Michael McAdoo was a star player on the North Carolina football team that had his whole life to look forward to ahead of him. He had no idea that 2014 was going to be a rough year to face the truth.
McAdoo told ESPN that he was supposed to be guaranteed a good education while being recruited by coaches. He was guided to African-American Studies, which is now the center of many other cases. He was offered help from a tutor that basically did all his work for his non-existent classes.
The cherry on top was when the Tar Heels head coach Larry Fedora, in an obvious attempt to avoid blame and liability told ESPN that the school’s actions relating to player academics was out of his and the other coaches’ reach and that they did not know anything was going on.
The thing that people that are just hearing about the case do not realize is that extravagant benefits and class shams may be more the norm in the NCAA. It may be turning into a corrupt system, or has been but just no one came forward and made it this much of an issue until now.

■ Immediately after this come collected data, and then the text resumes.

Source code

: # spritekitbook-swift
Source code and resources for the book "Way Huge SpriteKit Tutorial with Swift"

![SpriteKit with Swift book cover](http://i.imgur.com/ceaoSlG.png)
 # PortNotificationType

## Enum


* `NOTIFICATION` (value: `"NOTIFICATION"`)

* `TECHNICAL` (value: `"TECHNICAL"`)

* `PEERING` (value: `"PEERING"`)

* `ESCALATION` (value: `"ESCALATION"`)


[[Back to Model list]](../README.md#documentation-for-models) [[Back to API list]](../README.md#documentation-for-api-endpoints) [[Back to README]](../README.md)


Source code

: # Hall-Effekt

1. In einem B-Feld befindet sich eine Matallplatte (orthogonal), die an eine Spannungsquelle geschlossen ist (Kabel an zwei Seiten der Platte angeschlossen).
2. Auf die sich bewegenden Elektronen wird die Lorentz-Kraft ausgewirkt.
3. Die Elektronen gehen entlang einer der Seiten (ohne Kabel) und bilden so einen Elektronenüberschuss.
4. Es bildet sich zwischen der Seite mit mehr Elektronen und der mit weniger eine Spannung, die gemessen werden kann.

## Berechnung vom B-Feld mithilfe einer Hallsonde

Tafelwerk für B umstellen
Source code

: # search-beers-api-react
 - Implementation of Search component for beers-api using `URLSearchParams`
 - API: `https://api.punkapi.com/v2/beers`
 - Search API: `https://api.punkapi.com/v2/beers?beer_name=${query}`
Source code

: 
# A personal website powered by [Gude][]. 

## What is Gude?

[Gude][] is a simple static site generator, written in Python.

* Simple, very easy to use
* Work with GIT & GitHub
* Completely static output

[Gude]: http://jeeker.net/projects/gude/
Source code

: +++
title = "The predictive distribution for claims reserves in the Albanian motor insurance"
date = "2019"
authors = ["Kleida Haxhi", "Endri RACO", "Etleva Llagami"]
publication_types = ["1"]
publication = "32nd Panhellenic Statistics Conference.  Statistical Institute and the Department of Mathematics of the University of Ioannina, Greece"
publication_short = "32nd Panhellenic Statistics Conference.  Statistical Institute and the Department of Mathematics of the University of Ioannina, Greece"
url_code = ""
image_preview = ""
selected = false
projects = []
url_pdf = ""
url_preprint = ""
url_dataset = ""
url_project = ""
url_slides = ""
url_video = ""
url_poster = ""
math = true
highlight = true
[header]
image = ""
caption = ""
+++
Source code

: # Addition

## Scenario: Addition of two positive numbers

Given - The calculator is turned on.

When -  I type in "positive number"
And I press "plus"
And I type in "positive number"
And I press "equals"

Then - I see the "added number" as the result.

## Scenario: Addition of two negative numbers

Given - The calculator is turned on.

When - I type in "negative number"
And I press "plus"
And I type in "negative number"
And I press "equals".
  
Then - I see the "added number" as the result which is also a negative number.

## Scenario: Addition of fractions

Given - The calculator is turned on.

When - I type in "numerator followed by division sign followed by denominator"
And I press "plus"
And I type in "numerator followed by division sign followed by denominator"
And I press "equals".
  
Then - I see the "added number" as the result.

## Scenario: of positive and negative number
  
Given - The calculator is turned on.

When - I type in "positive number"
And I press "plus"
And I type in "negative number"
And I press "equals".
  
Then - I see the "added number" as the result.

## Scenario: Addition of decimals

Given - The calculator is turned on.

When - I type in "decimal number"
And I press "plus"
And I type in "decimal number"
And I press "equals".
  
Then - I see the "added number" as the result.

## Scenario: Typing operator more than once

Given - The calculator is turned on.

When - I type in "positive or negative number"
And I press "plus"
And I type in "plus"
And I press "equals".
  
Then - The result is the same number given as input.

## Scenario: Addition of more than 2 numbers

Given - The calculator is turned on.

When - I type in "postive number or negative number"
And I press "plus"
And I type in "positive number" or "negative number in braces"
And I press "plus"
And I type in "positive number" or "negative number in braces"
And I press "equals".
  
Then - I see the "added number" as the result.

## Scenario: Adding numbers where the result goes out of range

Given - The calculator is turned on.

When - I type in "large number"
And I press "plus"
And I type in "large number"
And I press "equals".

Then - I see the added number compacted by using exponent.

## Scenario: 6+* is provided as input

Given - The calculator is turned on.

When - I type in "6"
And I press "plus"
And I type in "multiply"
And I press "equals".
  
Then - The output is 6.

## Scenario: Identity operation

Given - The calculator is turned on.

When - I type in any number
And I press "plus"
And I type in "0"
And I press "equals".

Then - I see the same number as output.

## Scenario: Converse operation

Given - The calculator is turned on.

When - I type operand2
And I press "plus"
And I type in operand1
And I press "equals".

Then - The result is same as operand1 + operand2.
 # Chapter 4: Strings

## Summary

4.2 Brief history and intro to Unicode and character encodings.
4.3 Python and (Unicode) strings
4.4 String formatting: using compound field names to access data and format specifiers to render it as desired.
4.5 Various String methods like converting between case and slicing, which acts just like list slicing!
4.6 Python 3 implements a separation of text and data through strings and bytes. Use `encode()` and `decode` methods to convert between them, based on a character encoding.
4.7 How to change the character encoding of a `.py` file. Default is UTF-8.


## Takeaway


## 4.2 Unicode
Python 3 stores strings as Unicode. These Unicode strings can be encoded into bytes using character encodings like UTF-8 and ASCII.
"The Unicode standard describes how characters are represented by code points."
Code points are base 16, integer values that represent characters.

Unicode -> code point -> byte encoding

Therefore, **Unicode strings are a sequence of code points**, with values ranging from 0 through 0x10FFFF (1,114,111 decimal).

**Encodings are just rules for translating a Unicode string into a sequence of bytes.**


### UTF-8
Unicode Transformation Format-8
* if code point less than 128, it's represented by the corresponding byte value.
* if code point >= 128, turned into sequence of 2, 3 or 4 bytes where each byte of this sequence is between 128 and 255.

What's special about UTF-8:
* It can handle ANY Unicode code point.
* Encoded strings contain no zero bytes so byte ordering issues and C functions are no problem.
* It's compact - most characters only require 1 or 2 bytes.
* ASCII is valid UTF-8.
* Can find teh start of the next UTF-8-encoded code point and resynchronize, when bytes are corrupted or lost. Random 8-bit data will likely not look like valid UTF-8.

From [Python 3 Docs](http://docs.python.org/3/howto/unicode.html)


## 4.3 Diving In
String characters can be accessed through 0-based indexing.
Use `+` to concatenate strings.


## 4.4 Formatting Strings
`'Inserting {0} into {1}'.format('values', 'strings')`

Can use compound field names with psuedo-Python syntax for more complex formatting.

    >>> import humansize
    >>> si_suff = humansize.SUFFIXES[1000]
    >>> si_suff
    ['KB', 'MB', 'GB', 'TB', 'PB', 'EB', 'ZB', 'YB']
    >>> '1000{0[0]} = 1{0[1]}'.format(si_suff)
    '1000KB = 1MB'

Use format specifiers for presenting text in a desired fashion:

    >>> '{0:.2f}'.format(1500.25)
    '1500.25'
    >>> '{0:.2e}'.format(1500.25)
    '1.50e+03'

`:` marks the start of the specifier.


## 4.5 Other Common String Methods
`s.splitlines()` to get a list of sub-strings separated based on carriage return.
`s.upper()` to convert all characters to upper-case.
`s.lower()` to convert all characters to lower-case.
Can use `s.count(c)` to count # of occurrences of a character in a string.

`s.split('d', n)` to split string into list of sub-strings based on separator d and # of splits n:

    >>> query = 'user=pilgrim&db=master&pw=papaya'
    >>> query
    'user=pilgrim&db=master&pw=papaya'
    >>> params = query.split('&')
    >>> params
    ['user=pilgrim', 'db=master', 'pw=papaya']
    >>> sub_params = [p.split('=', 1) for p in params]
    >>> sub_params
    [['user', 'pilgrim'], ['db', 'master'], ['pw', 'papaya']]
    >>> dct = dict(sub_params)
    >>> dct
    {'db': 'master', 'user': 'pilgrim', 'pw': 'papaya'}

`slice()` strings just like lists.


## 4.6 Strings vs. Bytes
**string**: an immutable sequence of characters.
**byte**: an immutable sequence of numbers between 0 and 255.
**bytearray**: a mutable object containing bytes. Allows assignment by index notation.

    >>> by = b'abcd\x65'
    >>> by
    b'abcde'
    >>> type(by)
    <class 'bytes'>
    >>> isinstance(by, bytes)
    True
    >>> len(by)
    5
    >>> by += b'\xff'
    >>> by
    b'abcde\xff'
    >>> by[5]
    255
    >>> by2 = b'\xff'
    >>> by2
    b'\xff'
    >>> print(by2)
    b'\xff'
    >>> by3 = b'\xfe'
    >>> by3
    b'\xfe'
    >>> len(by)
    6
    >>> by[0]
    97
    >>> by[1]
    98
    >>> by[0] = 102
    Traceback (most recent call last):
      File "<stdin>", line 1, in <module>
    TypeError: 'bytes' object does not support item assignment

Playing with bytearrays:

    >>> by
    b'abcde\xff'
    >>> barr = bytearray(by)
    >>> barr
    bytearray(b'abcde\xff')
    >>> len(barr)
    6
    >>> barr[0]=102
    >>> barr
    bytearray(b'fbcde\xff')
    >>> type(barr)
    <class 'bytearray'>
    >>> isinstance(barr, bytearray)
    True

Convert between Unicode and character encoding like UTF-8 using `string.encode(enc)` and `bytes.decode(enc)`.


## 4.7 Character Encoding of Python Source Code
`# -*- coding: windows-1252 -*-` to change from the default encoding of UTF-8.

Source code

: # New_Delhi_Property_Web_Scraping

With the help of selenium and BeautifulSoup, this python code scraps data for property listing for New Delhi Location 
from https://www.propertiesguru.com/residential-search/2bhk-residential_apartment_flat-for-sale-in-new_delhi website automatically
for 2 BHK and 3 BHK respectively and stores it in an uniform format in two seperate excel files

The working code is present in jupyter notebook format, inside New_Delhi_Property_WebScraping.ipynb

Coaches and administration that want to keep their school’s sports reputation alive know full well the punishments that will happen to their players if grades and expectations are not met and thus, would probably do many things to make sure things go their way. This is still not an excuse to completely ignore classes and give them a free ride. If they are a student, they should be in actual classes doing the work just like anyone else.
This is obviously not the only case of this happening in colleges. Former UNC graduate and star basketball scorer, Rashad McCants, has spent the last three years trying to bring light to his sham classes situation and that it is happening to more players than anyone even thinks. During his college days, he never went to class and had tutors write up his papers for him and he still somehow, even to his confusion, managed to stay fully eligible to play.
Other players should start speaking up because it will make schools quit playing favorites and start sticking to the books. College prepares people for life outside of football and if they are all given a free ride in academics while others worked day and night, what makes them qualified to make million dollar life decisions?
The parents are expecting their kids to get a full education and grow up to be great people, then maybe if they are lucky a professional sports star. Doing work and actually going to class and being exhausted during games is reality. What schools also do not realize is that yes, a trophy makes their school look good but they are doing the majority of students no favors later in life.